Jan 9, 2010 at 1:01 PM
Edited Jan 9, 2010 at 1:08 PM
I have a proprietary language I'm creating a grammar for which has commands in the following form:
someCommand <flags> <arguments>
Flags are in the form of -someFlag
Arguments are any literal, so numbers, strings,
true, and false are valid values.
Here is an example command:
someCommand -someFlag -someOtherFlag 5 true false 6 -7 "string" "another string";
A problem occurs though when using a unary operator on a numerical argument immediately after the flags.

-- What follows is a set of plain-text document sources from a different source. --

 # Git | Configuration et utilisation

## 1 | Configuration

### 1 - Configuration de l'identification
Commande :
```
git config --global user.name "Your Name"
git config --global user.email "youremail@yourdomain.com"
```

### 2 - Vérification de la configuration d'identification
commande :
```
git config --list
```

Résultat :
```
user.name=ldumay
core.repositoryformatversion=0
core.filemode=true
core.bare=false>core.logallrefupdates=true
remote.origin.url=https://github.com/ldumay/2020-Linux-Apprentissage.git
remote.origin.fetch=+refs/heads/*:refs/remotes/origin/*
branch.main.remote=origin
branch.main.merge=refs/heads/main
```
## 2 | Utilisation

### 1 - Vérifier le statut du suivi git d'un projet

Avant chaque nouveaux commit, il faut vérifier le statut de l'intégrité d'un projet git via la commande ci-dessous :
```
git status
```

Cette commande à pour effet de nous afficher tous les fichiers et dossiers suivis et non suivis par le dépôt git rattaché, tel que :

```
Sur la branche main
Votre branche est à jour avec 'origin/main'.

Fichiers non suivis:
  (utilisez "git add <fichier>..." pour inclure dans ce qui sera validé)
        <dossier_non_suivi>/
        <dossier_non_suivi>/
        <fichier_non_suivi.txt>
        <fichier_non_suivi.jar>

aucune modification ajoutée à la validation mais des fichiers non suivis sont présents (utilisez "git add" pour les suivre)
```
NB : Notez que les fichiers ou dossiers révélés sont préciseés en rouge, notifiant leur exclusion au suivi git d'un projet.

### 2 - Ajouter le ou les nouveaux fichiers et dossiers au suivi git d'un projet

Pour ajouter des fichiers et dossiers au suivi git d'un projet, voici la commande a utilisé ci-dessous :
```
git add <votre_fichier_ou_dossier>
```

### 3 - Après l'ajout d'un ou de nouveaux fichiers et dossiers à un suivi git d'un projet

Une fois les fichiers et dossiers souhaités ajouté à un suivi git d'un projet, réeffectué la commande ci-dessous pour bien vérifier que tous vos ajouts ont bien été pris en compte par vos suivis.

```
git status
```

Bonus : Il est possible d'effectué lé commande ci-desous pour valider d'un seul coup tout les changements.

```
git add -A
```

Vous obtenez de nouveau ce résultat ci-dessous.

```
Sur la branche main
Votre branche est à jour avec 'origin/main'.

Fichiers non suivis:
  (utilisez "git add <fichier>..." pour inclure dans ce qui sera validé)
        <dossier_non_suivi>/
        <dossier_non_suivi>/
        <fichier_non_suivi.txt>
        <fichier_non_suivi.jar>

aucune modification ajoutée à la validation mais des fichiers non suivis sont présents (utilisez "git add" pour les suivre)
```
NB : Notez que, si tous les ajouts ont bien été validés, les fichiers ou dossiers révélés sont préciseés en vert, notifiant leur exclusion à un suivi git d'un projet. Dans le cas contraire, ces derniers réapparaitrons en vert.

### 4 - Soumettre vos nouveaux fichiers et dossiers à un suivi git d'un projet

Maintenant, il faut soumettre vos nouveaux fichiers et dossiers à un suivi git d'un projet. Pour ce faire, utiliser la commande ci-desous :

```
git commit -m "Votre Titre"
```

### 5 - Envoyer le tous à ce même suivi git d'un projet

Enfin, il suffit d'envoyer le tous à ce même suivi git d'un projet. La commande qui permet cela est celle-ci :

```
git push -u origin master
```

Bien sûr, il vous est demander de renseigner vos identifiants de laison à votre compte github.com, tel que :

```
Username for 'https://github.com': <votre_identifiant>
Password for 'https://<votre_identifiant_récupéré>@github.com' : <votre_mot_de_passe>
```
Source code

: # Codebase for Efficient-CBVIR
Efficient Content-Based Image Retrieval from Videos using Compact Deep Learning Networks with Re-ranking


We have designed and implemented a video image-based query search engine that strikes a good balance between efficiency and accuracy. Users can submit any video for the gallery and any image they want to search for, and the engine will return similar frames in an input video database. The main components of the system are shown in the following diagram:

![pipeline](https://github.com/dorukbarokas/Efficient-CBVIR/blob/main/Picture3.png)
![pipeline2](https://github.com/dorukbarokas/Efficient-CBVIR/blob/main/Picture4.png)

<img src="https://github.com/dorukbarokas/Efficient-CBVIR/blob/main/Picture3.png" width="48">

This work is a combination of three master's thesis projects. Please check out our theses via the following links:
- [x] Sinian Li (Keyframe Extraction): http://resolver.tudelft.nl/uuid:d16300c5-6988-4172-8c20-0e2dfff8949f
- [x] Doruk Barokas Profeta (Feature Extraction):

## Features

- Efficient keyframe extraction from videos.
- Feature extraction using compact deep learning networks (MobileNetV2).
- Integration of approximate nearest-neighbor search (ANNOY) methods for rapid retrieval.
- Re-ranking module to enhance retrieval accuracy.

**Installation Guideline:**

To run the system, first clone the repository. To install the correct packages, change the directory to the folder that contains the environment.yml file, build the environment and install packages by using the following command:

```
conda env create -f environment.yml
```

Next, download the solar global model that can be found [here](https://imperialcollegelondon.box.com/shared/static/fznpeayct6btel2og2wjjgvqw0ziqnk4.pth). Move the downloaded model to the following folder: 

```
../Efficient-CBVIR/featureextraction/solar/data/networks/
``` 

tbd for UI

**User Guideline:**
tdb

This statement fails to parse correctly, but it is valid syntax:
someCommand -someFlag -someOtherFlag -5 true false 6 -7 "string" "another string";
The issue seems to be that the parser is in the command flags state, so it hits the
-5 and gags because it wants an Identifier, not a
Number. I had hoped it would just leave the state when it hit something that didn't match. If that were the case, the
-5 would be picked up properly by the arguments rule.
Any suggestions for how to make this work would be greatly appreciated.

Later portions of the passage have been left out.